So much for the need of popular enlightenment on this subject. Look, now, at a higher range. It is only a few years since the country was startled by the outbreak of a malignant type of fever in one of the leading boarding-schools in New England. The result was, that several ladies from the most respectable families in the country lost their lives. The school had always been considered an admirable one. It was under the charge of a principal and instructors in every way worthy of their calling; but an investigation by competent persons showed that causes of zymotic disease lurked at every corner of the edifice, and that the only wonder was that the disease had not come earlier and spread even wider.

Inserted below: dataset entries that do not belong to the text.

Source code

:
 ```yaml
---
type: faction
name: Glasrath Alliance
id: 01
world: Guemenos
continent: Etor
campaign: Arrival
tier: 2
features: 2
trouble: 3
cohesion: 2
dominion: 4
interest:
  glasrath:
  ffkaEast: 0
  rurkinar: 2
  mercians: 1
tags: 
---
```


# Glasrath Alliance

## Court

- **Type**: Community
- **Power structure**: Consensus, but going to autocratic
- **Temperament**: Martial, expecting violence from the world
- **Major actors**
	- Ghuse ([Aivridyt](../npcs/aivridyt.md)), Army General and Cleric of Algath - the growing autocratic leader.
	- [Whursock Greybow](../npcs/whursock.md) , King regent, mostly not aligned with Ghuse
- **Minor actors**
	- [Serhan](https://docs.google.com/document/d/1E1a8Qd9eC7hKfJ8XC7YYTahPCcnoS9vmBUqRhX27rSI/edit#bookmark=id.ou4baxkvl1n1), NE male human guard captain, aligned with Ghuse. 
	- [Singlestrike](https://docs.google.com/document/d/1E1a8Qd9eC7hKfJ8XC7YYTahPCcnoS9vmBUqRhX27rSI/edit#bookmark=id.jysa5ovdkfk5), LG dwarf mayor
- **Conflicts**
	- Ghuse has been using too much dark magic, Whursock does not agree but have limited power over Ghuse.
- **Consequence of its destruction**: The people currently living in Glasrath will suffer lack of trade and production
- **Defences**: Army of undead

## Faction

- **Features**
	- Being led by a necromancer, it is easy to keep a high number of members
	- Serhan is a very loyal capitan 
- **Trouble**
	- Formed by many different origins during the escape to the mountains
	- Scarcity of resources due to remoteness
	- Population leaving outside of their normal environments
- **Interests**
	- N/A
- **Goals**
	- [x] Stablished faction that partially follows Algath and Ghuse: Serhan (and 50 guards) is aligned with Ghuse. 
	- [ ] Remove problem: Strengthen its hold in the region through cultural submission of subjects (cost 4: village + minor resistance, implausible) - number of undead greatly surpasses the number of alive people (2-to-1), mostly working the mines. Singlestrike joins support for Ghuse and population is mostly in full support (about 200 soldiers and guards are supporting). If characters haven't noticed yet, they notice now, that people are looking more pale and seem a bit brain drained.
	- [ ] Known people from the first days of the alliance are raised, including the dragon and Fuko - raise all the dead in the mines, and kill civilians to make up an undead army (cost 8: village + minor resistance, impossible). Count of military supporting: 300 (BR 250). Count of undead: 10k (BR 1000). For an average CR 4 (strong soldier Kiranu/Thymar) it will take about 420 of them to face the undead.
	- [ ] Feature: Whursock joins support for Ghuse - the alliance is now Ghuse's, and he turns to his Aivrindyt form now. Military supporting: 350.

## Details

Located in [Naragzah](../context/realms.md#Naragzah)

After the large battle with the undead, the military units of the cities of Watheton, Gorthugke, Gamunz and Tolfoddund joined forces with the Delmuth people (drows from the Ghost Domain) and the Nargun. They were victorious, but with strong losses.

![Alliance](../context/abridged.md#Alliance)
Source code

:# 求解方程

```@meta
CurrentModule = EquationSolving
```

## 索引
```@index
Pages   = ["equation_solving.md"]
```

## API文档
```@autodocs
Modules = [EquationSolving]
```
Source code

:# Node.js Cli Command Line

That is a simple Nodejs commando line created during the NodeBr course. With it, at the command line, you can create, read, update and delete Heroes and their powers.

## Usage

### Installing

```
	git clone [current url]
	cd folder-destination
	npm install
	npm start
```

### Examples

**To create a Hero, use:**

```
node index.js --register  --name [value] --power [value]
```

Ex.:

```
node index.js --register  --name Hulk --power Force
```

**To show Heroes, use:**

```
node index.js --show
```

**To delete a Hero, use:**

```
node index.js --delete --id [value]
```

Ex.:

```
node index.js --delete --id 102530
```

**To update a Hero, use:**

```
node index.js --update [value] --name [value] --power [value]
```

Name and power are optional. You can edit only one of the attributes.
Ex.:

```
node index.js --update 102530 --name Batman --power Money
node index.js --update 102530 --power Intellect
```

Look now at the want of special and technical instruction. It is little over ten years since the International Commission on Quarantine Matters sat in Paris. They did a great and noble work, but their labors have taken no such hold upon the policy of various States as they ought to have taken. What is the reason of this? There are admirable sanitarians in our own country and in others. We have several of whom the country may justly be proud; but the difficulty is, that our institutions have not given us enough of them to create and spread a healthy public opinion on this subject. One or two, or half a dozen, cannot, in so great a country as this, accomplish so great a work, and especially they cannot if they are burdened with the laborious duty of a metropolitan physician. There is a great want of special instruction in our medical colleges in public hygiene—hygiene in its relation to quarantine matters, in regard to the prevention of epidemics, in regard to sanitary provision for the wants of great cities and districts. Again, if you go into any of our interior States, you will find that any thing like a thorough or carefully-thought-out or wrought-out system of sewerage is a very rare exception to a very wide-spread rule. Nothing can be more inadequate than the system of sewerage of nine-tenths of our cities; and, indeed, until recently, the city of New York, with all its magnificent provision of water-supply, and in spite of its splendid position for drainage, was very improperly provided for in this respect. So much for the want of these different branches of instruction in this great science, and now as to the remedy which I would propose.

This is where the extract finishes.